El espacio de nuestras ciudades afecta profundamente nuestra sicología. A esa sencilla conclusión se llegó en la pasada Conferencia de Ciudades Conscientes de Londres, donde confluyeron arquitectos, diseñadores, neurólogos y diferentes exploradores de la mente humana, que afirman que la arquitectura de nuestras ciudades tiene distintos efectos sobre el hipotálamo de nuestros cerebros, y que se pueden prevenir la depresión, el asilamiento y la violencia creando espacios urbanos que fomenten la convivencia y desalienten el vandalismo.

Hay ciudades y barrios que parece que nacieron con esta consigna. Los callejones de Venecia que aparecen en esta fotografía, por ejemplo, las áreas verdes de Buenos Aires, las avenidas arborescentes de París, el pueblo de Tlacotalpan en Veracruz, los jardines abstractos en los palacios de Kyoto, la península amurallada de Dubrovnik. En Vancouver, perla pulida de la armonía urbana, las calles están diseñadas para que los peatones nunca pierdan de vista las montañas a su alrededor. Son espacio privilegiados, frutos de la naturaleza, por más urbanos que sean.

Y lo opuesto, por desgracia, no solamente sucede, sino que se multiplica incesantemente tanto en países desarrollados como en aquellos llamados eufemísticamente en desarrollo. Ahí están las favelas desgajadas de los montes en Río de Janeiro, las ruidosas avenidas de El Cairo, las colonias desbordantes de gente en Bombay, los callejones violentos de San Pedro Sula. Y también, como muestra del imperialismo del asfalto, ahí están las ciudades exclusivas para los coches, con vías rápidas convertidas en largos estacionamientos: Los Ángeles, Houston, Dallas.

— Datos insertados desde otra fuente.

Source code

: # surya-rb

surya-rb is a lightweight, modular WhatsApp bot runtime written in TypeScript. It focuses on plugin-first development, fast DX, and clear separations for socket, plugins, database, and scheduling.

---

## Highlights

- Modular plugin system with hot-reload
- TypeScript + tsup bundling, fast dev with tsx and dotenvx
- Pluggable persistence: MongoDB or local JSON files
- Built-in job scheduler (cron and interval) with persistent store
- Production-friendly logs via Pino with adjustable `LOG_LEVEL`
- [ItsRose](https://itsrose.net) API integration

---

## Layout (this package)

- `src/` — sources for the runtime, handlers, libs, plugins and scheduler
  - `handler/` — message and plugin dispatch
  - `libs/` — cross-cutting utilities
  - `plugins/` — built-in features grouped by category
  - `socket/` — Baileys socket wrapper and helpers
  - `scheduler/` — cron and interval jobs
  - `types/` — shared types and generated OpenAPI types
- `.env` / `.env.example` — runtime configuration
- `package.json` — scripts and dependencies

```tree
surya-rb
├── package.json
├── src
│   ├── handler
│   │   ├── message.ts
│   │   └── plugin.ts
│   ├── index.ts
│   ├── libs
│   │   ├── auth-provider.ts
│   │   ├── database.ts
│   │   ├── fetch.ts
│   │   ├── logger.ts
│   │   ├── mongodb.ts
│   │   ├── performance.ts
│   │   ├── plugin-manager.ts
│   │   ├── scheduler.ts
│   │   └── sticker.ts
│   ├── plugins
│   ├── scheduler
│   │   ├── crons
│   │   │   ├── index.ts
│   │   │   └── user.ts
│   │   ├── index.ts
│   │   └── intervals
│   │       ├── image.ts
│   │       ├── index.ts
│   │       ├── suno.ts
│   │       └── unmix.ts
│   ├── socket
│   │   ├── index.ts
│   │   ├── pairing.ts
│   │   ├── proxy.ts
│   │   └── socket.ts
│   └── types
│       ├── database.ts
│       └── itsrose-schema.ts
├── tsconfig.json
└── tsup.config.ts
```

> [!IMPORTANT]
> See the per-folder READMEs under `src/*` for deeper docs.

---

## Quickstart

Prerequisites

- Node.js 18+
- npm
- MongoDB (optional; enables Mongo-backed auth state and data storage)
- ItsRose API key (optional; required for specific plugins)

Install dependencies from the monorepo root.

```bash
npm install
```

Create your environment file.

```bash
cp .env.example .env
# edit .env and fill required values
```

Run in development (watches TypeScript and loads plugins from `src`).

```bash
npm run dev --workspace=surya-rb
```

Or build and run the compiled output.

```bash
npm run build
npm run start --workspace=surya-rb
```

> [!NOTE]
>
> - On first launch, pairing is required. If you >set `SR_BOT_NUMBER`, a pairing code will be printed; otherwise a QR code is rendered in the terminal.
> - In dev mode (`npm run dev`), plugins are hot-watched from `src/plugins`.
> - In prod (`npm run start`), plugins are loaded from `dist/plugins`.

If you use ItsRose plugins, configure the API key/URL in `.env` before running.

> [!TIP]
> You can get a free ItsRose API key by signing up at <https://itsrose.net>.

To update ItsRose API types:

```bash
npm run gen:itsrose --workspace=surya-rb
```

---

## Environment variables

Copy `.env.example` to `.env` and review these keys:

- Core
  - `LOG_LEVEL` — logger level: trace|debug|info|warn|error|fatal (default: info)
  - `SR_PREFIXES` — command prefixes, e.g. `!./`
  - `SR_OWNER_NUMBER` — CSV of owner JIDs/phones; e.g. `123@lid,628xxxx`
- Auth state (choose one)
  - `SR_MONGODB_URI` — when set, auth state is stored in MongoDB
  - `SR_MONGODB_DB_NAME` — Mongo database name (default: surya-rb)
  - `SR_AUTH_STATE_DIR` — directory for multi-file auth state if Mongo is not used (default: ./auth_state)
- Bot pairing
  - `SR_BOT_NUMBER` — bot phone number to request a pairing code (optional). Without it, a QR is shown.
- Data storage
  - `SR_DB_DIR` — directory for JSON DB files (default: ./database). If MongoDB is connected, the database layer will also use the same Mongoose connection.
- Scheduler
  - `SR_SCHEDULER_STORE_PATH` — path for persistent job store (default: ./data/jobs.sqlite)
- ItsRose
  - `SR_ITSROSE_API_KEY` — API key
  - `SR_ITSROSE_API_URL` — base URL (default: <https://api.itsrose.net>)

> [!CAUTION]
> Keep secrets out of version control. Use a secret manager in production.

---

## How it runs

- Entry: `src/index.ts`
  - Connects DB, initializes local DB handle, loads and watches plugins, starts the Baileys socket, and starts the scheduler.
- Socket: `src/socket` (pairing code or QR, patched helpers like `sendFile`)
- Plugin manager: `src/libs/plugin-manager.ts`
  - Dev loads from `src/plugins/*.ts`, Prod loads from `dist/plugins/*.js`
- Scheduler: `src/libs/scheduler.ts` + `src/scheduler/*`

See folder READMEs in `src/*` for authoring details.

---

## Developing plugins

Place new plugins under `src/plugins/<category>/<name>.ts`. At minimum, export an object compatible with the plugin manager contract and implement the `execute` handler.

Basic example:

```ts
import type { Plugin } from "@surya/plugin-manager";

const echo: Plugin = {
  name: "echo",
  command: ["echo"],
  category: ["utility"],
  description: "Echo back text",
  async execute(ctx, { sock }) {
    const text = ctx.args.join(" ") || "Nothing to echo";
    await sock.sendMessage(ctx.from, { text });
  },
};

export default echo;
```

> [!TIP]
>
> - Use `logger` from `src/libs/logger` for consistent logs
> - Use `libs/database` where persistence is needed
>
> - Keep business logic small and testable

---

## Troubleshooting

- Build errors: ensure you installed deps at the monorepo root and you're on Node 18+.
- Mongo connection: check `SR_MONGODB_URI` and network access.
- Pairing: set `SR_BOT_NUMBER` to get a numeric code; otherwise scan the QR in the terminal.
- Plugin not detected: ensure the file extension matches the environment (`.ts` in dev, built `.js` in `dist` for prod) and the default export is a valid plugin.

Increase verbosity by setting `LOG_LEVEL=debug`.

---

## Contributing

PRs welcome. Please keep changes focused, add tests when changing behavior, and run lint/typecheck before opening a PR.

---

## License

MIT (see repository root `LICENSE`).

Y las contradicciones se acentúan al interior de las urbes. Existen espacios distintos -que producen efectos emocionales muy variados- en una misma ciudad. En la Ciudad de México, para no ir más lejos, en el Paseo de la Reforma que va desde el Castillo de Chapultepec hasta la Avenida Juárez, cualquiera respira la atmósfera imperial de Maximiliano de Habsburgo mezclada con el aroma de los Starbucks. Es un espacio amplio, arbolado, crepuscular, de camellones anchos, con monumentos de coroneles, ángeles y mujeres que vuelan y apunan sus flechas al aire. Un espacio extraordinario, de los mejores del mundo. Pero si nos vamos a los extremos cardinales de la ciudad veremos otros ángulos de una capital fragmentada. En las faldas de los cerros donde termina la Avenida Zaragoza y se inicia el camino a Puebla, por ejemplo, el mundo es todo gris. Grises las paredes de las casas, grises las pequeñas tiendas de abarrotes, grises las varillas que indican el deseo de nuevos pisos, grises las veredas terregosas que suben al cerro, grises los rostros de los que corren detrás del micro. Niños grises. Cabellos grises. Almas del mismo color. Depresión. Tristeza. Impotencia.

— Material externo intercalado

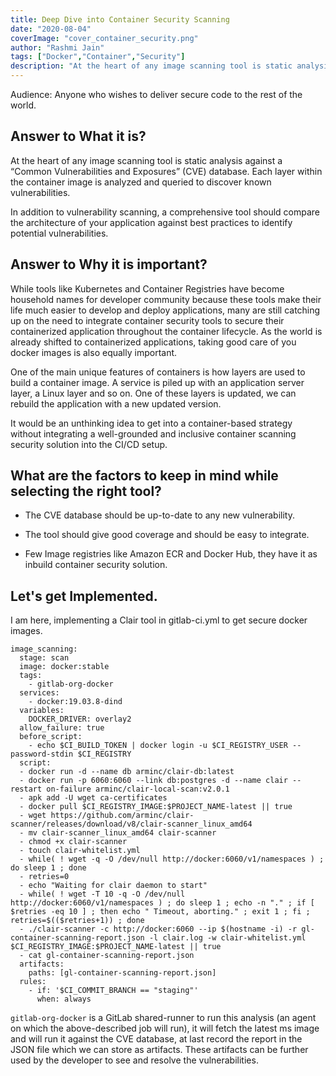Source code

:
 ```yaml
---
title: Deep Dive into Container Security Scanning
date: "2020-08-04"
coverImage: "cover_container_security.png"
author: "Rashmi Jain"
tags: ["Docker","Container","Security"]
description: "At the heart of any image scanning tool is static analysis against a “Common Vulnerabilities and Exposures” (CVE) database. Each layer within the container image is analyzed and queried to discover known vulnerabilities."
---
```


Audience:  Anyone who wishes to deliver secure code to the rest of the world.

## Answer to **What it is?**

At the heart of any image scanning tool is static analysis against a “Common Vulnerabilities and Exposures” (CVE) database. Each layer within the container image is analyzed and queried to discover known vulnerabilities. 

In addition to vulnerability scanning, a comprehensive tool should compare the architecture of your application against best practices to identify potential vulnerabilities. 

## Answer to **Why it is important?**

While tools like Kubernetes and Container Registries have become household names for developer community because these tools make their life much easier to develop and deploy applications, many are still catching up on the need to integrate container security tools to secure their containerized application throughout the container lifecycle.  As the world is already shifted to containerized applications, taking good care of you docker images is also equally important.

One of the main unique features of containers is how layers are used to build a container image. A service is piled up with an application server layer, a Linux layer and so on. One of these layers is updated, we can rebuild the application with a new updated version.

It would be an unthinking idea to get into a container-based strategy without integrating a well-grounded and inclusive container scanning security solution into the CI/CD setup.


## What are the factors to keep in mind while selecting the right tool?

- The CVE database should be up-to-date to any new vulnerability.

- The tool should give good coverage and should be easy to integrate.

- Few Image registries like Amazon ECR and Docker Hub, they have it as inbuild container security solution.


## Let's get Implemented.

I am here, implementing a Clair tool in gitlab-ci.yml to get secure docker images.

```
image_scanning:
  stage: scan
  image: docker:stable
  tags:
    - gitlab-org-docker
  services:
    - docker:19.03.8-dind   
  variables:
    DOCKER_DRIVER: overlay2
  allow_failure: true
  before_script:
    - echo $CI_BUILD_TOKEN | docker login -u $CI_REGISTRY_USER --password-stdin $CI_REGISTRY
  script:
  - docker run -d --name db arminc/clair-db:latest
  - docker run -p 6060:6060 --link db:postgres -d --name clair --restart on-failure arminc/clair-local-scan:v2.0.1
  - apk add -U wget ca-certificates
  - docker pull $CI_REGISTRY_IMAGE:$PROJECT_NAME-latest || true
  - wget https://github.com/arminc/clair-scanner/releases/download/v8/clair-scanner_linux_amd64
  - mv clair-scanner_linux_amd64 clair-scanner
  - chmod +x clair-scanner
  - touch clair-whitelist.yml
  - while( ! wget -q -O /dev/null http://docker:6060/v1/namespaces ) ; do sleep 1 ; done
  - retries=0
  - echo "Waiting for clair daemon to start"
  - while( ! wget -T 10 -q -O /dev/null http://docker:6060/v1/namespaces ) ; do sleep 1 ; echo -n "." ; if [ $retries -eq 10 ] ; then echo " Timeout, aborting." ; exit 1 ; fi ; retries=$(($retries+1)) ; done
  - ./clair-scanner -c http://docker:6060 --ip $(hostname -i) -r gl-container-scanning-report.json -l clair.log -w clair-whitelist.yml $CI_REGISTRY_IMAGE:$PROJECT_NAME-latest || true
  - cat gl-container-scanning-report.json
  artifacts:
    paths: [gl-container-scanning-report.json]
  rules:
    - if: '$CI_COMMIT_BRANCH == "staging"'
      when: always

```


`gitlab-org-docker` is a GitLab shared-runner to run this analysis (an agent on which the above-described job will run), it will fetch the latest ms image and will run it against the CVE database, at last record the report in the JSON file which we can store as artifacts. These artifacts can be further used by the developer to see and resolve the vulnerabilities.
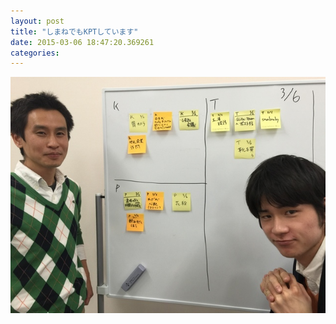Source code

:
 ```yaml
---
layout: post
title: "しまねでもKPTしています"
date: 2015-03-06 18:47:20.369261
categories: 
---
```


![KPT](/assets/images/201503/IMG_4146.JPG)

Y en el otro extremo, al filo de la carretera a Toluca, se erige una ciudad que es un monumento a la desigualdad social y urbana. Ahí está Santa Fe, nido de las empresas más prósperas de México, junto a las colonias pobres que se niegan a morir: el pueblo de San Mateo Tlaltenango y Palo Alto. Casas con techos de asbesto junto a edificios inteligentes. Muros de ladrillo hueco y paredes de cristal refulgente. Oficinas aromatizadas y falta de sanitarios. Altura y bajeza. Extremos arquitectónicos que irritan, provocan envidas, insultan el sentido común.

Muchos años han de pasar para lograr una ciudad homogénea. Y justa.